Stored data
========================

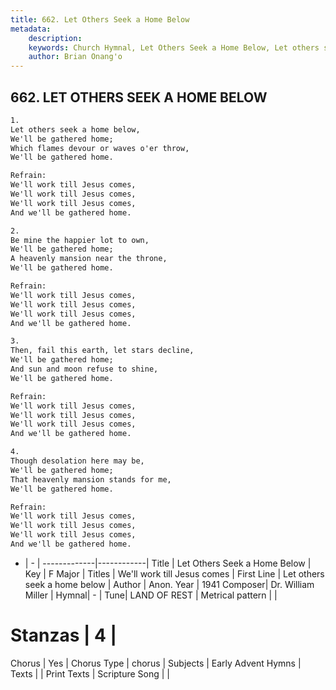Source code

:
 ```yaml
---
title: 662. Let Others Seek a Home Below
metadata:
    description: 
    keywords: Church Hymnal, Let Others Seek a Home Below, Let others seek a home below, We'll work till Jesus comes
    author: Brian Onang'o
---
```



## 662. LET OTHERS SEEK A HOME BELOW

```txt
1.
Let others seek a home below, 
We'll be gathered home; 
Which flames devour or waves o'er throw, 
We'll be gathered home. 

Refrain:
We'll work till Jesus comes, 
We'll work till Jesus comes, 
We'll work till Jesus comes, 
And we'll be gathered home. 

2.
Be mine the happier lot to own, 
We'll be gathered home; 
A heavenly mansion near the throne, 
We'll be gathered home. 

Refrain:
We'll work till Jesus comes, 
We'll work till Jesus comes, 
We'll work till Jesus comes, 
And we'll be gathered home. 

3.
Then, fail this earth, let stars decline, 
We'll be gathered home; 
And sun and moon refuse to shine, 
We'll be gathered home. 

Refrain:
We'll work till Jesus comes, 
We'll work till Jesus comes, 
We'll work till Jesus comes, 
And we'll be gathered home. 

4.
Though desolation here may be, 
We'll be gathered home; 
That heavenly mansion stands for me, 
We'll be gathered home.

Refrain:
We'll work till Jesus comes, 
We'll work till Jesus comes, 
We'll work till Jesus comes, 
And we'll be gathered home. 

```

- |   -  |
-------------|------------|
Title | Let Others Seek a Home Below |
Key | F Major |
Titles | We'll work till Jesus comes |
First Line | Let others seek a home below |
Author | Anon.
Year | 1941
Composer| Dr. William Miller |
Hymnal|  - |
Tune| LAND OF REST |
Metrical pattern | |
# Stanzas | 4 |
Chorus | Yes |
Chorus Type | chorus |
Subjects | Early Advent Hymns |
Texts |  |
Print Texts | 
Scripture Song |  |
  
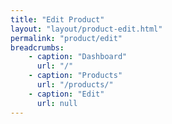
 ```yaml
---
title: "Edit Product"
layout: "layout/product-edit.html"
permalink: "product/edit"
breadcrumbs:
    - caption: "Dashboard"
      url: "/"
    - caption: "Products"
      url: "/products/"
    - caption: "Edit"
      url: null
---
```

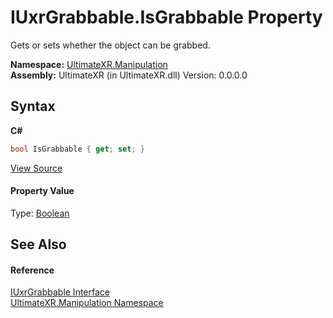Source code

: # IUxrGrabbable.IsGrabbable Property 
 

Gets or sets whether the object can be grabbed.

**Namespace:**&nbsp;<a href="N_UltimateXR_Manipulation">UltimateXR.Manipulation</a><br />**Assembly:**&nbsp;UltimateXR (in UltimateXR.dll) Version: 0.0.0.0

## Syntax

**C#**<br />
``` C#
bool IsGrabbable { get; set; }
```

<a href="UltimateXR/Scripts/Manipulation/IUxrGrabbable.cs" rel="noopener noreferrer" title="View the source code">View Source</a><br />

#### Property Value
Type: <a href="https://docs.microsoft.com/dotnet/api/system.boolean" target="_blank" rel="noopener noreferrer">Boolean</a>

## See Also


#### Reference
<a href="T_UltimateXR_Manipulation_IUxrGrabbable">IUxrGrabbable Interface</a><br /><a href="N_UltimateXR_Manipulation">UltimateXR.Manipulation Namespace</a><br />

========================

Assignment — Leaving the pictures aside, output each entry above exactly as written.

Result —
Source code

:
 ```yaml
---
title: 662. Let Others Seek a Home Below
metadata:
    description: 
    keywords: Church Hymnal, Let Others Seek a Home Below, Let others seek a home below, We'll work till Jesus comes
    author: Brian Onang'o
---
```



## 662. LET OTHERS SEEK A HOME BELOW

```txt
1.
Let others seek a home below, 
We'll be gathered home; 
Which flames devour or waves o'er throw, 
We'll be gathered home. 

Refrain:
We'll work till Jesus comes, 
We'll work till Jesus comes, 
We'll work till Jesus comes, 
And we'll be gathered home. 

2.
Be mine the happier lot to own, 
We'll be gathered home; 
A heavenly mansion near the throne, 
We'll be gathered home. 

Refrain:
We'll work till Jesus comes, 
We'll work till Jesus comes, 
We'll work till Jesus comes, 
And we'll be gathered home. 

3.
Then, fail this earth, let stars decline, 
We'll be gathered home; 
And sun and moon refuse to shine, 
We'll be gathered home. 

Refrain:
We'll work till Jesus comes, 
We'll work till Jesus comes, 
We'll work till Jesus comes, 
And we'll be gathered home. 

4.
Though desolation here may be, 
We'll be gathered home; 
That heavenly mansion stands for me, 
We'll be gathered home.

Refrain:
We'll work till Jesus comes, 
We'll work till Jesus comes, 
We'll work till Jesus comes, 
And we'll be gathered home. 

```

- |   -  |
-------------|------------|
Title | Let Others Seek a Home Below |
Key | F Major |
Titles | We'll work till Jesus comes |
First Line | Let others seek a home below |
Author | Anon.
Year | 1941
Composer| Dr. William Miller |
Hymnal|  - |
Tune| LAND OF REST |
Metrical pattern | |
# Stanzas | 4 |
Chorus | Yes |
Chorus Type | chorus |
Subjects | Early Advent Hymns |
Texts |  |
Print Texts | 
Scripture Song |  |
  
 ```yaml
---
title: "Edit Product"
layout: "layout/product-edit.html"
permalink: "product/edit"
breadcrumbs:
    - caption: "Dashboard"
      url: "/"
    - caption: "Products"
      url: "/products/"
    - caption: "Edit"
      url: null
---
```

Source code

: # IUxrGrabbable.IsGrabbable Property 
 

Gets or sets whether the object can be grabbed.

**Namespace:**&nbsp;<a href="N_UltimateXR_Manipulation">UltimateXR.Manipulation</a><br />**Assembly:**&nbsp;UltimateXR (in UltimateXR.dll) Version: 0.0.0.0

## Syntax

**C#**<br />
``` C#
bool IsGrabbable { get; set; }
```

<a href="UltimateXR/Scripts/Manipulation/IUxrGrabbable.cs" rel="noopener noreferrer" title="View the source code">View Source</a><br />

#### Property Value
Type: <a href="https://docs.microsoft.com/dotnet/api/system.boolean" target="_blank" rel="noopener noreferrer">Boolean</a>

## See Also


#### Reference
<a href="T_UltimateXR_Manipulation_IUxrGrabbable">IUxrGrabbable Interface</a><br /><a href="N_UltimateXR_Manipulation">UltimateXR.Manipulation Namespace</a><br />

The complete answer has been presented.